Jean-Pierre Filiu is professor of Middle East Studies at Sciences Po, Paris. A historian and an Arabist, he has also held visiting professorships at the Universities of Columbia and Georgetown. Hurst and Oxford University Press published his Arab Revolution in 2011, Gaza, a History in 2014 (MEMO Book Award) and From Deep State to Islamic State in 2015, after University of California Press had published in 2011 his award-winning Apocalypse in Islam. He recently published The Middle East, a Political History, from 395 to the Present with Polity, and Comment la Palestine fut perdu et pourquoi Israël n’a pas gagné: Histoire d’un conflit (XIX-XXIe siècle) with Seuil. Filiu’s books have been translated in more than fifteen languages, including Arabic and Turkish.
Rashid Khalidi is Edward Said Professor of Modern Arab Studies at Columbia University.
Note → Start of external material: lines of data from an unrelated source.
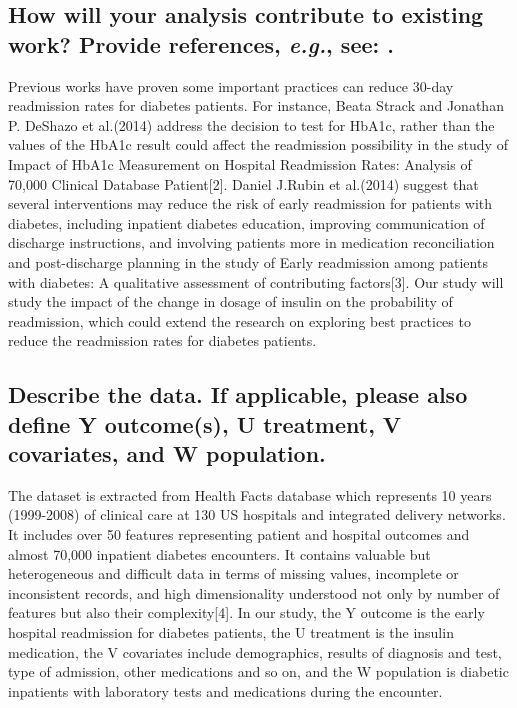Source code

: \documentclass[twoside,11pt]{article}
\begin{document}
\subsection{How will your analysis contribute to existing work? Provide references, \emph{e.g.}, see: \cite{cite1}.}
Previous works have proven some important practices can reduce 30-day readmission rates for diabetes patients. For instance, Beata Strack and Jonathan P. DeShazo et al.(2014) address the decision to test for HbA1c, rather than the values of the HbA1c result could affect the readmission possibility in the study of Impact of HbA1c Measurement on Hospital Readmission Rates: Analysis of 70,000 Clinical Database Patient[2]. Daniel J.Rubin et al.(2014) suggest that several interventions may reduce the risk of early readmission for patients with diabetes, including inpatient diabetes education, improving communication of discharge instructions, and involving patients more in medication reconciliation and post-discharge planning in the study of Early readmission among patients with diabetes: A qualitative assessment of contributing factors[3].
Our study will study the impact of the change in dosage of insulin on the probability of readmission, which could extend the research on exploring best practices to reduce the readmission rates for diabetes patients. 


\subsection{Describe the data. If applicable, please also define Y outcome(s), U treatment, V covariates, and W population.}

The dataset is extracted from Health Facts database which represents 10 years (1999-2008) of clinical care at 130 US hospitals and integrated delivery networks. It includes over 50 features representing patient and hospital outcomes and almost 70,000 inpatient diabetes encounters. It contains valuable but heterogeneous and difficult data in terms of missing values, incomplete or inconsistent records, and high dimensionality understood not only by number of features but also their complexity[4].
In our study, the Y outcome is the early hospital readmission for diabetes patients, the U treatment is the insulin medication, the V covariates include demographics, results of diagnosis and test, type of admission, other medications and so on, and the W population is diabetic inpatients with laboratory tests and medications during the encounter.
 
\end{document}
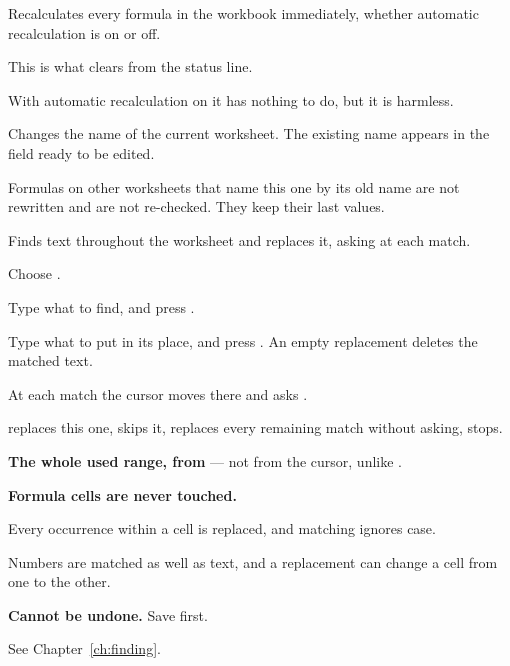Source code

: 
Recalculates every formula in the workbook immediately, whether automatic
recalculation is on or off.

\begin{ccsteps}
\item This is what clears  from the status line.
\item With automatic recalculation on it has nothing to do, but it is harmless.
\end{ccsteps}


Changes the name of the current worksheet. The existing name appears in the
field ready to be edited.

\begin{ccsteps}
\item Formulas on other worksheets that name this one by its old name are not
rewritten and are not re-checked. They keep their last values.
\end{ccsteps}


Finds text throughout the worksheet and replaces it, asking at each match.

\begin{ccprocedure}[]
\item Choose .
\item Type what to find, and press .
\item Type what to put in its place, and press . An empty
replacement deletes the matched text.
\item At each match the cursor moves there and \ccprod{} asks
.
\end{ccprocedure}

\begin{ccsteps}
\item {} replaces this one,  skips it,  replaces every
remaining match without asking,  stops.
\item \textbf{The whole used range, from } --- not from the cursor,
unlike .
\item \textbf{Formula cells are never touched.}
\item Every occurrence within a cell is replaced, and matching ignores case.
\item Numbers are matched as well as text, and a replacement can change a cell
from one to the other.
\item \textbf{Cannot be undone.} Save first.
\item See Chapter~\ref{ch:finding}.
\end{ccsteps}

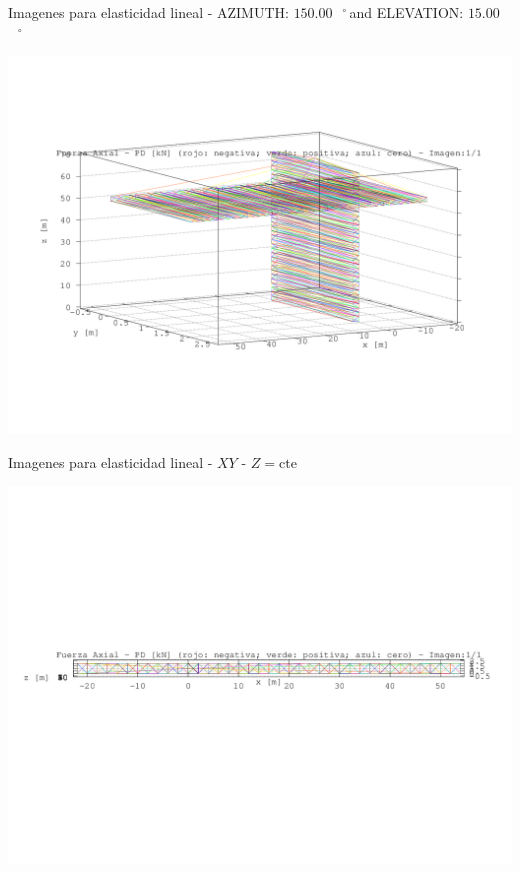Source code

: \documentclass[a4paper,11pt]{article}
\newcommand{\grad}{\hspace{-2.5mm}$\,\phantom{a}^{\circ}\,$}
\begin{document}
\newpage       
\begin{center}       
Imagenes para elasticidad lineal - AZIMUTH: $150.00$\grad and ELEVATION: $ 15.00$\grad

\includegraphics[width=.80\textwidth]{../grua_fuerza_axial_1.png}      

\end{center}       
\newpage       
\begin{center}       
Imagenes para elasticidad lineal -  $XY$ - $Z=\text{cte}$ 

\includegraphics[width=.80\textwidth]{../../XY_XZ_YZ/XY/fuerza_axial/grua_fuerza_axial_XY_1.png}      

\end{center}       
\newpage       
\end{document}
He is editor of the Journal of Palestine Studies, and was President of the Middle East Studies Association, and an advisor to the Palestinian delegation to the Madrid and Washington Arab-Israeli peace negotiations from October 1991 until June 1993. He is author of: The Hundred Years' War on Palestine: A History of Settler Colonialism and Resistance, 1917- 2017 (2020); Brokers of Deceit: How the U.S. has Undermined Peace in the Middle East (2013); Sowing Crisis: American Dominance and the Cold War in the Middle East (2009); The Iron Cage: The Story of the Palestinian Struggle for Statehood (2006); Resurrecting Empire: Western Footprints and America's Perilous Path in the Middle East(2004); Palestinian Identity: The Construction of Modern National Consciousness (1996); Under Siege: PLO Decision-Making During the 1982 War (1986); British Policy Towards Syria and Palestine, 1906-1914 (1980); and co-editor of Palestine and the Gulf (1982) and The Origins of Arab Nationalism (1991), and The Other Jerusalem: Rethinking the History of the Sacred City (2020).
This virtual conversation is co-sponsored by the Department of History, MESAAS, the Columbia Maison Française, the Society of Fellows and Heyman Center for the Humanities, the Acting Dean of Humanities, and the Middle East Institute at Columbia.